▶ ASSIGNMENT:
The lines wanted run from the first one below through the one with "And it's important". Return them exactly.

▶ DATA:

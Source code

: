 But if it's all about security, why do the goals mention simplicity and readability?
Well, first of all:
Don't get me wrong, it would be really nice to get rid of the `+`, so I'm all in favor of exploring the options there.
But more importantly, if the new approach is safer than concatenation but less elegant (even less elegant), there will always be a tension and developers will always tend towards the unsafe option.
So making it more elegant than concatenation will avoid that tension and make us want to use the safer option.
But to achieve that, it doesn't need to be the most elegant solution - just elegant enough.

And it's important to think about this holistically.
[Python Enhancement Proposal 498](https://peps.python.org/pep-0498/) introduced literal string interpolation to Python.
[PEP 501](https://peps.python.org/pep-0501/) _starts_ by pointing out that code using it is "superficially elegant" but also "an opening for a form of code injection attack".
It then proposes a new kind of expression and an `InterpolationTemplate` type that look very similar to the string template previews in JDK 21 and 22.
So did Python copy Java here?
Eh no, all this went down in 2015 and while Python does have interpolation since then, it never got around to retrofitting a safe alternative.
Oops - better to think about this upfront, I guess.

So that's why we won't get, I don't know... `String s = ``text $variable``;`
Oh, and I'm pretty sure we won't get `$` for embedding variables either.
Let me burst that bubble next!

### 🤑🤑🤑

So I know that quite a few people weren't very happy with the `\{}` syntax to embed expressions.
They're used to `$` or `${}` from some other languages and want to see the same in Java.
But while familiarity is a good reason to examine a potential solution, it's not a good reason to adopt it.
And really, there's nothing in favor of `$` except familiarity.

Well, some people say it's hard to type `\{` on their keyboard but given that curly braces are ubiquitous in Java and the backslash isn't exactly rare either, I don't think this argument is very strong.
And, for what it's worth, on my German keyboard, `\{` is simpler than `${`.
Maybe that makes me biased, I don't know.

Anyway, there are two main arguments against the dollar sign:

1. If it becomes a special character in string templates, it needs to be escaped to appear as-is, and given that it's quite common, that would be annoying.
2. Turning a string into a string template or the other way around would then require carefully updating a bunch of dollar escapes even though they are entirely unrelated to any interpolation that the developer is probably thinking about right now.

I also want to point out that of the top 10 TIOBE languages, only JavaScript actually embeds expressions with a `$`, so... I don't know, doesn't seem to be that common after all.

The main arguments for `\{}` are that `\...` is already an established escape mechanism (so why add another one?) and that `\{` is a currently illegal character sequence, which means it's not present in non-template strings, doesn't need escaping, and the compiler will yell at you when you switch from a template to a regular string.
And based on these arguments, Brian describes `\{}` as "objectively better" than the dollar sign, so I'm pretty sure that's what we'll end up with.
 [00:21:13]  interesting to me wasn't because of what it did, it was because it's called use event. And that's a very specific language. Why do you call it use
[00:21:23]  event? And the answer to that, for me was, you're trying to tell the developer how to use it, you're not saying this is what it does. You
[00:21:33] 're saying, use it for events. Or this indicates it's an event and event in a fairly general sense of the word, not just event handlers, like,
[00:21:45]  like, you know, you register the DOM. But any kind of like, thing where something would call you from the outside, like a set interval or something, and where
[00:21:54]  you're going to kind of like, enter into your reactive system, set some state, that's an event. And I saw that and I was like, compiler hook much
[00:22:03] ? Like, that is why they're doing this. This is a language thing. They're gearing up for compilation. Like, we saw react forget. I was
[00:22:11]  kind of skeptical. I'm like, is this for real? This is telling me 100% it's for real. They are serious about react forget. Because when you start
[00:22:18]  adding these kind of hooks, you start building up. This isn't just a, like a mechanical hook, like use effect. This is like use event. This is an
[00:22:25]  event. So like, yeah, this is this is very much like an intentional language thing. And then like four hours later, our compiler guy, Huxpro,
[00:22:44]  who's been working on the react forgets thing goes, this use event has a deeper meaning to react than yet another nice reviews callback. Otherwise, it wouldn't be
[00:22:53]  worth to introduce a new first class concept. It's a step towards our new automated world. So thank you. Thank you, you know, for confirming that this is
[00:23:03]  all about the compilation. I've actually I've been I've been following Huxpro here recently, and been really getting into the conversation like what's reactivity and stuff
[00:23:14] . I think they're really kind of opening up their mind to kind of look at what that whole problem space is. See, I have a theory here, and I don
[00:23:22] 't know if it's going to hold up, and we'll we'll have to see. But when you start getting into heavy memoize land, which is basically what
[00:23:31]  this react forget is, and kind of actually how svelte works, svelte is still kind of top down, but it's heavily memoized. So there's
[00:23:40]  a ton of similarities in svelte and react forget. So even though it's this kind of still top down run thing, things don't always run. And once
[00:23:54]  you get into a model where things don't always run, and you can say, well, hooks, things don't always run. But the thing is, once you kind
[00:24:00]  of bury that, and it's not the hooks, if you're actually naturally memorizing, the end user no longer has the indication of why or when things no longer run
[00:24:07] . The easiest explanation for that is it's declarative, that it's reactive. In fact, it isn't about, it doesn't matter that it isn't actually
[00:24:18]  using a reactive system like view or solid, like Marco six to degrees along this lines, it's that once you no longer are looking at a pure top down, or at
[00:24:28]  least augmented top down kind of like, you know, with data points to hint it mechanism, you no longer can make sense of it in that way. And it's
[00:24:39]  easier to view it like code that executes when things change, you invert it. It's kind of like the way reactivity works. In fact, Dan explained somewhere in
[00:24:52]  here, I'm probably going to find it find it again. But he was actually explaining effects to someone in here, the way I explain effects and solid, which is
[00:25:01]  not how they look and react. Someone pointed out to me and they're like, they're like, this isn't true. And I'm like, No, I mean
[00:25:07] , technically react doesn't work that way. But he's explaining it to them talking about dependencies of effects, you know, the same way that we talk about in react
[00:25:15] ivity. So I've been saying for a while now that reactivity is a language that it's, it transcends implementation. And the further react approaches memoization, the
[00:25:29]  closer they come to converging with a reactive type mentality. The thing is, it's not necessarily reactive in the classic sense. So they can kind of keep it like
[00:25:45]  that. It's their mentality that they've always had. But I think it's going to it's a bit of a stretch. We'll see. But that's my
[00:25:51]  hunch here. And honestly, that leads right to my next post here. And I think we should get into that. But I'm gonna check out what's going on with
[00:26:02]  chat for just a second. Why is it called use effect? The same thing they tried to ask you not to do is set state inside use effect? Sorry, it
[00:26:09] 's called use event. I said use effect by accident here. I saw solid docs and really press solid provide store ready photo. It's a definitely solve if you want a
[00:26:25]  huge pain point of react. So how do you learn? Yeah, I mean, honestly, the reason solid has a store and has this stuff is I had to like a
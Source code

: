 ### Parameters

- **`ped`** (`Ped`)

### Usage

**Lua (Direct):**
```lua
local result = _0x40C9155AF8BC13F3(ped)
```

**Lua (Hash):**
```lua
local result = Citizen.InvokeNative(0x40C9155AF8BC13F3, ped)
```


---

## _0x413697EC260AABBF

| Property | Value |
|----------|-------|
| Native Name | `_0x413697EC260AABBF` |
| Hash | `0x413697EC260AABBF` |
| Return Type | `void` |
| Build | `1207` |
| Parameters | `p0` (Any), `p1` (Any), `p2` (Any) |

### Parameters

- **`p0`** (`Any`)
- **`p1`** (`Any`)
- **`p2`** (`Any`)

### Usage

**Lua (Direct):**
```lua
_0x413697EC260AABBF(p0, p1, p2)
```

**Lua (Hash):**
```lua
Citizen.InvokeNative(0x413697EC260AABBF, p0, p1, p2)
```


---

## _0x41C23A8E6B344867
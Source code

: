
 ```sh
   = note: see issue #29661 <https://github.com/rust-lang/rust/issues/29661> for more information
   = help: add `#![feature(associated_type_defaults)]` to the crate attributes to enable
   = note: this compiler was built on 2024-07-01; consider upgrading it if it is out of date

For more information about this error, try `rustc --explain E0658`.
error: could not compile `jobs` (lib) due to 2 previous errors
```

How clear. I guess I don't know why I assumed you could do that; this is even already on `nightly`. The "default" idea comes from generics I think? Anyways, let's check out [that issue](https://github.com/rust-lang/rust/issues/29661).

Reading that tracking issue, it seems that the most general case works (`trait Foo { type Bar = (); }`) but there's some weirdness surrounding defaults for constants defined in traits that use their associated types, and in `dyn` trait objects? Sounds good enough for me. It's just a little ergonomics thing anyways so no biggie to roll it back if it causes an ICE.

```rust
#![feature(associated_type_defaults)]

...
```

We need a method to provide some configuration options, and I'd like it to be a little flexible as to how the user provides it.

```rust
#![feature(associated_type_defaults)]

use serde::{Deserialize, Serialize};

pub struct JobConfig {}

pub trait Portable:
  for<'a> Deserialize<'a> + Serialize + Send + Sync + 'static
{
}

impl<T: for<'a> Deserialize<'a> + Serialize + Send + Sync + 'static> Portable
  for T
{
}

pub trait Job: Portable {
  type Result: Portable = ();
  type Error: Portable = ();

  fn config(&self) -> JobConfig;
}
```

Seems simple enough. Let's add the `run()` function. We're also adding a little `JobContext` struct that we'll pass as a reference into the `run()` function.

▶ YOUR SOLUTION:
Source code

: But if it's all about security, why do the goals mention simplicity and readability?
Well, first of all:
Don't get me wrong, it would be really nice to get rid of the `+`, so I'm all in favor of exploring the options there.
But more importantly, if the new approach is safer than concatenation but less elegant (even less elegant), there will always be a tension and developers will always tend towards the unsafe option.
So making it more elegant than concatenation will avoid that tension and make us want to use the safer option.
But to achieve that, it doesn't need to be the most elegant solution - just elegant enough.

And it's important to think about this holistically.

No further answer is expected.